# **4th Attempt at Text Generation Using RNN**

Following on from my 3rd attempt, i thought i'd try training the model, on the same dataset, but this time not select the most probable characther from the prediction distribution.
To make model training faster as well. I think not using the model checkpoint call back at the end of every epoch would be ideal, or at the very least reduce the frequency at which it is used.

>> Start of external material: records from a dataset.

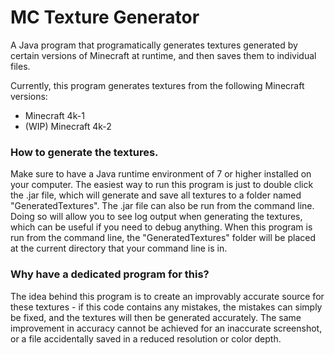 # MC Texture Generator
A Java program that programatically generates textures generated by certain versions of Minecraft at runtime, and then saves them to individual files.

Currently, this program generates textures from the following Minecraft versions:
- Minecraft 4k-1
- (WIP) Minecraft 4k-2

### How to generate the textures.

Make sure to have a Java runtime environment of 7 or higher installed on your computer. The easiest way to run this program is just to double click the .jar file, which will generate and save all textures to a folder named "GeneratedTextures". The .jar file can also be run from the command line. Doing so will allow you to see log output when generating the textures, which can be useful if you need to debug anything. When this program is run from the command line, the "GeneratedTextures" folder will be placed at the current directory that your command line is in.

### Why have a dedicated program for this?

The idea behind this program is to create an improvably accurate source for these textures - if this code contains any mistakes, the mistakes can simply be fixed, and the textures will then be generated accurately. The same improvement in accuracy cannot be achieved for an inaccurate screenshot, or a file accidentally saved in a reduced resolution or color depth.
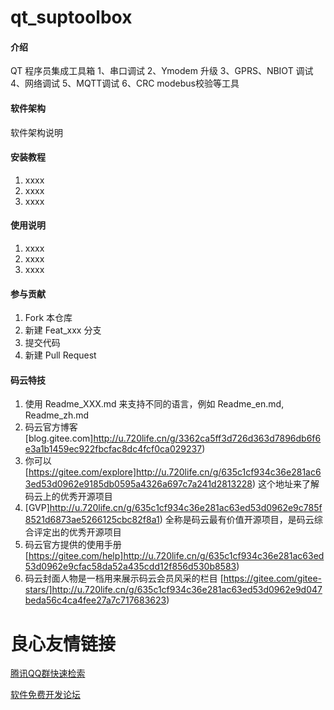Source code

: # qt_suptoolbox

#### 介绍
QT 程序员集成工具箱
1、串口调试
2、Ymodem 升级
3、GPRS、NBIOT 调试
4、网络调试
5、MQTT调试
6、CRC modebus校验等工具

#### 软件架构
软件架构说明


#### 安装教程

1. xxxx
2. xxxx
3. xxxx

#### 使用说明

1. xxxx
2. xxxx
3. xxxx

#### 参与贡献

1. Fork 本仓库
2. 新建 Feat_xxx 分支
3. 提交代码
4. 新建 Pull Request


#### 码云特技

1. 使用 Readme\_XXX.md 来支持不同的语言，例如 Readme\_en.md, Readme\_zh.md
2. 码云官方博客 [blog.gitee.com]http://u.720life.cn/g/3362ca5ff3d726d363d7896db6f6e3a1b1459ec922fbcfac8dc4fcf0ca029237) 
3. 你可以 [https://gitee.com/explore]http://u.720life.cn/g/635c1cf934c36e281ac63ed53d0962e9185db0595a4326a697c7a241d2813228)  这个地址来了解码云上的优秀开源项目
4. [GVP]http://u.720life.cn/g/635c1cf934c36e281ac63ed53d0962e9c785f8521d6873ae5266125cbc82f8a1)  全称是码云最有价值开源项目，是码云综合评定出的优秀开源项目
5. 码云官方提供的使用手册 [https://gitee.com/help]http://u.720life.cn/g/635c1cf934c36e281ac63ed53d0962e9cfac58da52a435cdd12f856d530b8583) 
6. 码云封面人物是一档用来展示码云会员风采的栏目 [https://gitee.com/gitee-stars/]http://u.720life.cn/g/635c1cf934c36e281ac63ed53d0962e9d047beda56c4ca4fee27a7c717683623) 


 # 良心友情链接

[腾讯QQ群快速检索](http://u.720life.cn/s/8cf73f7c)

[软件免费开发论坛](http://u.720life.cn/s/bbb01dc0)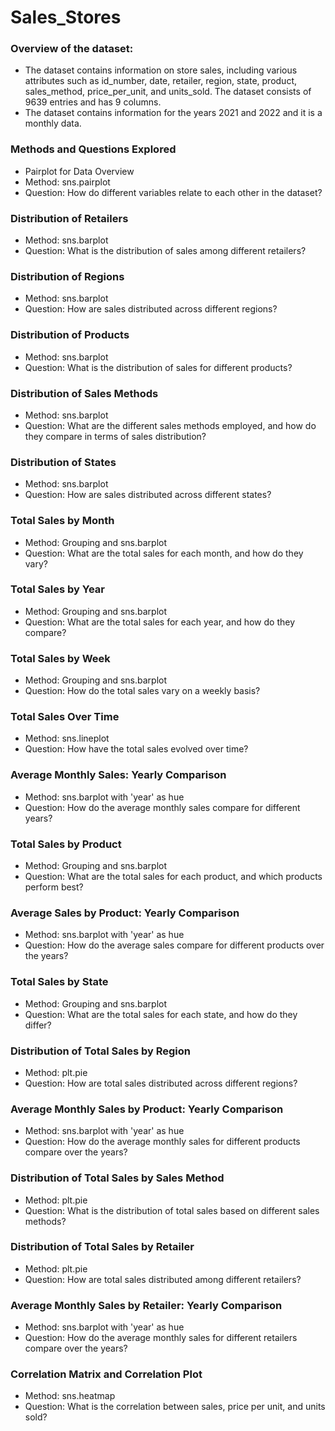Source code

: # Sales_Stores
### Overview of the dataset:
+ The dataset contains information on store sales, including various attributes such as id_number, date, retailer, region, state, product, sales_method, price_per_unit, and units_sold. The dataset consists of 9639 entries and has 9 columns.
+ The dataset contains information for the years 2021 and 2022 and it is a monthly data.


### Methods and Questions Explored
+ Pairplot for Data Overview
+ Method: sns.pairplot
+ Question: How do different variables relate to each other in the dataset?

### Distribution of Retailers
+ Method: sns.barplot
+ Question: What is the distribution of sales among different retailers?

### Distribution of Regions
+ Method: sns.barplot
+ Question: How are sales distributed across different regions?

### Distribution of Products
+ Method: sns.barplot
+ Question: What is the distribution of sales for different products?

### Distribution of Sales Methods
+ Method: sns.barplot
+ Question: What are the different sales methods employed, and how do they compare in terms of sales distribution?

### Distribution of States
+ Method: sns.barplot
+ Question: How are sales distributed across different states?

### Total Sales by Month
+ Method: Grouping and sns.barplot
+ Question: What are the total sales for each month, and how do they vary?

### Total Sales by Year
+ Method: Grouping and sns.barplot
+ Question: What are the total sales for each year, and how do they compare?

### Total Sales by Week
+ Method: Grouping and sns.barplot
+ Question: How do the total sales vary on a weekly basis?

### Total Sales Over Time
+ Method: sns.lineplot
+ Question: How have the total sales evolved over time?

### Average Monthly Sales: Yearly Comparison
+ Method: sns.barplot with 'year' as hue
+ Question: How do the average monthly sales compare for different years?

### Total Sales by Product
+ Method: Grouping and sns.barplot
+ Question: What are the total sales for each product, and which products perform best?

### Average Sales by Product: Yearly Comparison
+ Method: sns.barplot with 'year' as hue
+ Question: How do the average sales compare for different products over the years?

### Total Sales by State
+ Method: Grouping and sns.barplot
+ Question: What are the total sales for each state, and how do they differ?

### Distribution of Total Sales by Region
+ Method: plt.pie
+ Question: How are total sales distributed across different regions?

### Average Monthly Sales by Product: Yearly Comparison
+ Method: sns.barplot with 'year' as hue
+ Question: How do the average monthly sales for different products compare over the years?

### Distribution of Total Sales by Sales Method
+ Method: plt.pie
+ Question: What is the distribution of total sales based on different sales methods?

### Distribution of Total Sales by Retailer
+ Method: plt.pie
+ Question: How are total sales distributed among different retailers?

### Average Monthly Sales by Retailer: Yearly Comparison
+ Method: sns.barplot with 'year' as hue
+ Question: How do the average monthly sales for different retailers compare over the years?

### Correlation Matrix and Correlation Plot
+ Method: sns.heatmap
+ Question: What is the correlation between sales, price per unit, and units sold?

## **Import Dependencies**

In [1]:
import numpy as np
import tensorflow as tf

print(tf.__version__)

2.8.2


## **Get the Data**

In [2]:
# i downloaded the dataset from this link
url = "https://www.kaggle.com/datasets/tarundalal/anime-quotes/download?datasetVersionNumber=1"


In [3]:
import csv

# read the csvfile
anime_quotes = []

# the csv file contains Quote, character, Anime.
with open('AnimeQuotes.csv') as csv_file:
  csv_reader = csv.reader(csv_file, delimiter=',')
  for row in csv_reader:
    anime_quotes.append(row[0])

print(anime_quotes[:10])


['Quote', 'People’s lives don’t end when they die, it ends when they lose faith.', 'If you don’t take risks, you can’t create a future!', 'If you don’t like your destiny, don’t accept it.', 'When you give up, that’s when the game ends.', 'All we can do is live until the day we die. Control what we can…and fly free.', 'Forgetting is like a wound. The wound may heal, but it has already left a scar.', 'It’s just pathetic to give up on something before you even give it a shot.”', 'If you don’t share someone’s pain, you can never understand them.', 'Whatever you lose, you’ll find it again. But what you throw away you’ll never get back.']


## **Prepare the data**

In [4]:
# remove the header
anime_quotes = anime_quotes[1:]

print(anime_quotes[:10])
print(len(anime_quotes))


['People’s lives don’t end when they die, it ends when they lose faith.', 'If you don’t take risks, you can’t create a future!', 'If you don’t like your destiny, don’t accept it.', 'When you give up, that’s when the game ends.', 'All we can do is live until the day we die. Control what we can…and fly free.', 'Forgetting is like a wound. The wound may heal, but it has already left a scar.', 'It’s just pathetic to give up on something before you even give it a shot.”', 'If you don’t share someone’s pain, you can never understand them.', 'Whatever you lose, you’ll find it again. But what you throw away you’ll never get back.', 'We don’t have to know what tomorrow holds! That’s why we can live for everything we’re worth today!”']
121


In [5]:
# Combine the contents into a single string
all_anime_quotes = "".join(anime_quotes)

# get some information about the dataset
num_char = len(all_anime_quotes)
unique_chars = set(all_anime_quotes)
vocab_size = len(unique_chars)

print(f"Number of characthers in the string: {num_char}")
print(f"Number of unique characthers in the string: {vocab_size}")
print(f"Unique characthers in the string: {unique_chars}")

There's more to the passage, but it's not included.